Interplanting in one field may be either done by seeding or transplants of the pollenizer and triploids. Various interplanting methods can be used, as known in the art and various ratios of pollenizer : triploid hybrid may be used. One row of pollenizer plants may for example be present at least every 2, at least every 3 or at least every 4 rows of triploids, but other methods of interplanting may also be used.
Any triploid hybrid may be used, such as known triploid hybrid varieties.
Pollination is usually done by bees, and bee hives can be provided to the fields unless sufficient wild bees are naturally present. Pollination can also be performed by manual or mechanical means. Harvest at maturity may be done by hand or mechanized.
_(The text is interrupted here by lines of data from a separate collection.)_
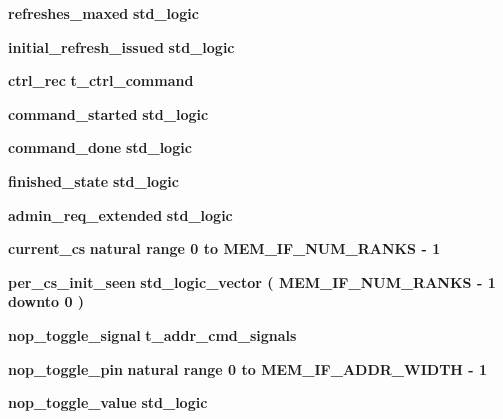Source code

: \begin{DoxyCompactItemize}
\item 
{\bf refreshes\+\_\+maxed} {\bfseries \textcolor{comment}{std\+\_\+logic}\textcolor{vhdlchar}{ }} 
\item 
{\bf initial\+\_\+refresh\+\_\+issued} {\bfseries \textcolor{comment}{std\+\_\+logic}\textcolor{vhdlchar}{ }} 
\item 
{\bf ctrl\+\_\+rec} {\bfseries {\bfseries {\bf t\+\_\+ctrl\+\_\+command}} \textcolor{vhdlchar}{ }} 
\item 
{\bf command\+\_\+started} {\bfseries \textcolor{comment}{std\+\_\+logic}\textcolor{vhdlchar}{ }} 
\item 
{\bf command\+\_\+done} {\bfseries \textcolor{comment}{std\+\_\+logic}\textcolor{vhdlchar}{ }} 
\item 
{\bf finished\+\_\+state} {\bfseries \textcolor{comment}{std\+\_\+logic}\textcolor{vhdlchar}{ }} 
\item 
{\bf admin\+\_\+req\+\_\+extended} {\bfseries \textcolor{comment}{std\+\_\+logic}\textcolor{vhdlchar}{ }} 
\item 
{\bf current\+\_\+cs} {\bfseries \textcolor{comment}{natural}\textcolor{vhdlchar}{ }\textcolor{vhdlchar}{ }\textcolor{vhdlchar}{ }\textcolor{keywordflow}{range}\textcolor{vhdlchar}{ }\textcolor{vhdlchar}{ } \textcolor{vhdldigit}{0} \textcolor{vhdlchar}{ }\textcolor{keywordflow}{to}\textcolor{vhdlchar}{ }\textcolor{vhdlchar}{ }\textcolor{vhdlchar}{ }\textcolor{vhdlchar}{ }{\bfseries {\bf M\+E\+M\+\_\+\+I\+F\+\_\+\+N\+U\+M\+\_\+\+R\+A\+N\+KS}} \textcolor{vhdlchar}{-\/}\textcolor{vhdlchar}{ } \textcolor{vhdldigit}{1} \textcolor{vhdlchar}{ }} 
\item 
{\bf per\+\_\+cs\+\_\+init\+\_\+seen} {\bfseries \textcolor{comment}{std\+\_\+logic\+\_\+vector}\textcolor{vhdlchar}{ }\textcolor{vhdlchar}{(}\textcolor{vhdlchar}{ }\textcolor{vhdlchar}{ }\textcolor{vhdlchar}{ }\textcolor{vhdlchar}{ }{\bfseries {\bf M\+E\+M\+\_\+\+I\+F\+\_\+\+N\+U\+M\+\_\+\+R\+A\+N\+KS}} \textcolor{vhdlchar}{-\/}\textcolor{vhdlchar}{ } \textcolor{vhdldigit}{1} \textcolor{vhdlchar}{ }\textcolor{keywordflow}{downto}\textcolor{vhdlchar}{ }\textcolor{vhdlchar}{ } \textcolor{vhdldigit}{0} \textcolor{vhdlchar}{ }\textcolor{vhdlchar}{)}\textcolor{vhdlchar}{ }} 
\item 
{\bf nop\+\_\+toggle\+\_\+signal} {\bfseries {\bfseries {\bf t\+\_\+addr\+\_\+cmd\+\_\+signals}} \textcolor{vhdlchar}{ }} 
\item 
{\bf nop\+\_\+toggle\+\_\+pin} {\bfseries \textcolor{comment}{natural}\textcolor{vhdlchar}{ }\textcolor{vhdlchar}{ }\textcolor{vhdlchar}{ }\textcolor{keywordflow}{range}\textcolor{vhdlchar}{ }\textcolor{vhdlchar}{ } \textcolor{vhdldigit}{0} \textcolor{vhdlchar}{ }\textcolor{keywordflow}{to}\textcolor{vhdlchar}{ }\textcolor{vhdlchar}{ }\textcolor{vhdlchar}{ }\textcolor{vhdlchar}{ }{\bfseries {\bf M\+E\+M\+\_\+\+I\+F\+\_\+\+A\+D\+D\+R\+\_\+\+W\+I\+D\+TH}} \textcolor{vhdlchar}{-\/}\textcolor{vhdlchar}{ } \textcolor{vhdldigit}{1} \textcolor{vhdlchar}{ }} 
\item 
{\bf nop\+\_\+toggle\+\_\+value} {\bfseries \textcolor{comment}{std\+\_\+logic}\textcolor{vhdlchar}{ }} 
\end{DoxyCompactItemize}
The diploid fruit may be distinguished from the triploid fruit based on the smaller fruit size of the diploid fruit, and/or alternatively by a different rind pattern. In one embodiment the rind of the diploid fruits according to the invention is not yellow or golden. Preferably harvested diploid and triploid fruit are placed into different containers. Thus, in one embodiment a container comprising solely small diploid fruits according to the invention is provided. Any type of container may be used, e.g., cartons, boxes, etc.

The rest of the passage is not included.